輪廻転生
驚くべき現代の神話
J・L・ホイットソン/J・フィッシャー・著
片桐すみ子・訳 人文書院
 
第6章 宇宙という教室
A

 歴史的にみると、カルマについての考えかたは過去五千年間のうちに大きく変貌をとげてきた。古代エジプト人から伝わった時点では、カルマの報いとは悪業に相応の報いを与える道徳の会計簿の、呵責ない清算を象徴するものだった。「汝の行ないは変じて汝の裁きとなる」と紀元前2600年の昔に書かれた『プターホテプの教え』の28節にある。旧約聖書でも新約聖書でもこれと同じように強硬であり、さらに強い復讐志向さえみられる。「ヨハネの黙示録」13章10節には、「天をとりこにしようとする者は自らもとりこにされるであろう。天を剣で殺す者は自分も剣で殺されねばならない」と書かれている。
 イエス・キリストの死後何世紀も経ると、古代の法則の解釈はしだいに複雑なものになっていった。キリスト教的グノーシス派やヘブライ人のカバラ研究家たちはカルマを償いの法則として理解するにいたった。人を殺した者は必ずしも同じような状況で死を宣告されるわけではないが、何らかの方法でその行為のうめあわせをするよう期待されていた――来世では、死にいく者や不具者の世話をするためにこの世に戻ることになるかもしれない、といった具合に。
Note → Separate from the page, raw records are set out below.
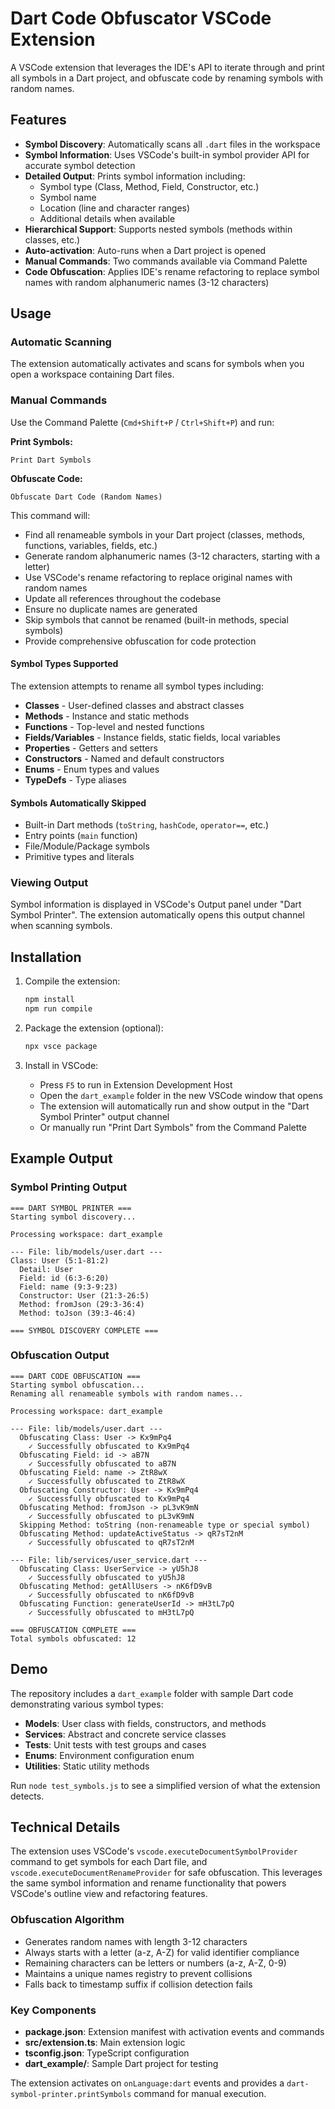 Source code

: # Dart Code Obfuscator VSCode Extension

A VSCode extension that leverages the IDE's API to iterate through and print all symbols in a Dart project, and obfuscate code by renaming symbols with random names.

## Features

- **Symbol Discovery**: Automatically scans all `.dart` files in the workspace
- **Symbol Information**: Uses VSCode's built-in symbol provider API for accurate symbol detection
- **Detailed Output**: Prints symbol information including:
  - Symbol type (Class, Method, Field, Constructor, etc.)
  - Symbol name
  - Location (line and character ranges)
  - Additional details when available
- **Hierarchical Support**: Supports nested symbols (methods within classes, etc.)
- **Auto-activation**: Auto-runs when a Dart project is opened
- **Manual Commands**: Two commands available via Command Palette
- **Code Obfuscation**: Applies IDE's rename refactoring to replace symbol names with random alphanumeric names (3-12 characters)

## Usage

### Automatic Scanning
The extension automatically activates and scans for symbols when you open a workspace containing Dart files.

### Manual Commands
Use the Command Palette (`Cmd+Shift+P` / `Ctrl+Shift+P`) and run:

**Print Symbols:**
```
Print Dart Symbols
```

**Obfuscate Code:**
```
Obfuscate Dart Code (Random Names)
```

This command will:
- Find all renameable symbols in your Dart project (classes, methods, functions, variables, fields, etc.)
- Generate random alphanumeric names (3-12 characters, starting with a letter)
- Use VSCode's rename refactoring to replace original names with random names
- Update all references throughout the codebase
- Ensure no duplicate names are generated
- Skip symbols that cannot be renamed (built-in methods, special symbols)
- Provide comprehensive obfuscation for code protection

#### Symbol Types Supported
The extension attempts to rename all symbol types including:
- **Classes** - User-defined classes and abstract classes
- **Methods** - Instance and static methods  
- **Functions** - Top-level and nested functions
- **Fields/Variables** - Instance fields, static fields, local variables
- **Properties** - Getters and setters
- **Constructors** - Named and default constructors
- **Enums** - Enum types and values
- **TypeDefs** - Type aliases

#### Symbols Automatically Skipped
- Built-in Dart methods (`toString`, `hashCode`, `operator==`, etc.)
- Entry points (`main` function)
- File/Module/Package symbols
- Primitive types and literals

### Viewing Output
Symbol information is displayed in VSCode's Output panel under "Dart Symbol Printer". The extension automatically opens this output channel when scanning symbols.

## Installation

1. Compile the extension:
   ```bash
   npm install
   npm run compile
   ```

2. Package the extension (optional):
   ```bash
   npx vsce package
   ```

3. Install in VSCode:
   - Press `F5` to run in Extension Development Host
   - Open the `dart_example` folder in the new VSCode window that opens
   - The extension will automatically run and show output in the "Dart Symbol Printer" output channel
   - Or manually run "Print Dart Symbols" from the Command Palette

## Example Output

### Symbol Printing Output
```
=== DART SYMBOL PRINTER ===
Starting symbol discovery...

Processing workspace: dart_example

--- File: lib/models/user.dart ---
Class: User (5:1-81:2)
  Detail: User
  Field: id (6:3-6:20)
  Field: name (9:3-9:23)
  Constructor: User (21:3-26:5)
  Method: fromJson (29:3-36:4)
  Method: toJson (39:3-46:4)

=== SYMBOL DISCOVERY COMPLETE ===
```

### Obfuscation Output
```
=== DART CODE OBFUSCATION ===
Starting symbol obfuscation...
Renaming all renameable symbols with random names...

Processing workspace: dart_example

--- File: lib/models/user.dart ---
  Obfuscating Class: User -> Kx9mPq4
    ✓ Successfully obfuscated to Kx9mPq4
  Obfuscating Field: id -> aB7N
    ✓ Successfully obfuscated to aB7N
  Obfuscating Field: name -> ZtR8wX
    ✓ Successfully obfuscated to ZtR8wX
  Obfuscating Constructor: User -> Kx9mPq4
    ✓ Successfully obfuscated to Kx9mPq4
  Obfuscating Method: fromJson -> pL3vK9mN
    ✓ Successfully obfuscated to pL3vK9mN
  Skipping Method: toString (non-renameable type or special symbol)
  Obfuscating Method: updateActiveStatus -> qR7sT2nM
    ✓ Successfully obfuscated to qR7sT2nM

--- File: lib/services/user_service.dart ---
  Obfuscating Class: UserService -> yU5hJ8
    ✓ Successfully obfuscated to yU5hJ8
  Obfuscating Method: getAllUsers -> nK6fD9vB
    ✓ Successfully obfuscated to nK6fD9vB
  Obfuscating Function: generateUserId -> mH3tL7pQ
    ✓ Successfully obfuscated to mH3tL7pQ

=== OBFUSCATION COMPLETE ===
Total symbols obfuscated: 12
```

## Demo

The repository includes a `dart_example` folder with sample Dart code demonstrating various symbol types:

- **Models**: User class with fields, constructors, and methods
- **Services**: Abstract and concrete service classes
- **Tests**: Unit tests with test groups and cases
- **Enums**: Environment configuration enum
- **Utilities**: Static utility methods

Run `node test_symbols.js` to see a simplified version of what the extension detects.

## Technical Details

The extension uses VSCode's `vscode.executeDocumentSymbolProvider` command to get symbols for each Dart file, and `vscode.executeDocumentRenameProvider` for safe obfuscation. This leverages the same symbol information and rename functionality that powers VSCode's outline view and refactoring features.

### Obfuscation Algorithm
- Generates random names with length 3-12 characters
- Always starts with a letter (a-z, A-Z) for valid identifier compliance
- Remaining characters can be letters or numbers (a-z, A-Z, 0-9)
- Maintains a unique names registry to prevent collisions
- Falls back to timestamp suffix if collision detection fails

### Key Components

- **package.json**: Extension manifest with activation events and commands
- **src/extension.ts**: Main extension logic
- **tsconfig.json**: TypeScript configuration
- **dart_example/**: Sample Dart project for testing

The extension activates on `onLanguage:dart` events and provides a `dart-symbol-printer.printSymbols` command for manual execution.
 3つ目は、今日にまで及んでいる解釈で、中世ヨーロッパの神秘主義にその源を発すると考えられるものだ。この解釈によれば、カルマは単に学びのプロセス、すなわち試行錯誤をくりかえして少しずつ知識を吸収する「スパルタ式の学校」ということになっている。殺人の罪を犯せばそれをきっかけにいろいろな事件が設定されるが、そのため必ずしも人殺しの犠牲者になったり、すすんで償いをするよう強制されたりはしない。どんな形ではねかえってくるにしても、その結果は殺人者にこう教えるであろう。そんなことをしては我が身を破滅させるだけであり、他人の肉体を破壊することによって単に自分自身の精神的発達を遅らせたにすぎないのだ、と。
 ホイットン博士の被験者たちの前世の調査記録には、これら3つの解釈すべてが反映される傾向にあり、「眼には眼を」式のものは、とくに個人の未発達の段階の証言に目立つ。カルマとは、自分の性質を高めていくための手段として自分自身が創りだしたものだ、と中間世に連れていかれた被験者たちは語っている。彼らがくりかえしトランス下で力説した点は、不完全さを取り除き、さらに成長をすすめていくためには、一定の体験を経ねばならない、ということである。これらの経験の取り扱い方いかんで進歩の度合いが決まり、もし学習が完了しなければ同じ状況をふたたびくりかえさなくてはならない。宇宙の教室では、習うより慣れよ、というわけだ。では、カルマの因果関係が何世紀にもわたってどのように及んでいくか、その例をホイットン博士の扱った症例のなかからみていこう。

 ☆ ベン・ガロンジは前世への退行によって一連の男女の生涯を再体験し、自分にひどい仕打ちをした者たちを殺すという、非情な仕返しをしたことを知った。今生で彼は、またしても敵対関係に追い込まれ、力ずくで決着をつけたい誘惑にかられた。子供のころいじめぬかれて育ったベンは、大きくなっても執拗に父を憎みつづけ、18歳のとき父を殺す一歩手前までいった。ある晩父が酒に酔いつぶれてしまった折、ベンは父ののどを切ろうと台所の引き出しから肉切り包丁を取りだしたのである。そのとき心の中にささやく声がきこえ、彼は決心をひるがえして包丁を引き出しにもどした。殺人は決してするまいと心に誓って、ペンの人生は大きく変わった。生来やる気がなかった彼は一転して向上心に燃え、性格も外向的になって仕事にはげんだ結果、経営者として責任ある地位につくことができた。
 中間世でベンが知ったのは、自分のかかわったカルマの状況が、いくら腹が立っても暴力に訴えずに耐えることを学ぶために意図されたものだった、ということだった。前世で何度も敵対関係にあったと思われる父からひどい仕打ちを受けることを承知のうえで、苦難にみちた子供時代を選んだこともわかった。バルドでベンはこう語る声をきいた。
 「今回正しい行ないをすれば、ことはうまく運ぶだろう。さもなければ、もっと厳しい学習環境を必要とすることになろう。
 ベンはすぐに、あの肉切り包丁の一件に合点がいった。あの決定的事件で父に対し自制心をもって行動したことで、彼はカルマの苦境に打ち勝ったのだった。みずから課したテストにパスし、彼はあいつぐ人生での過ちのパターンからついに脱したのである。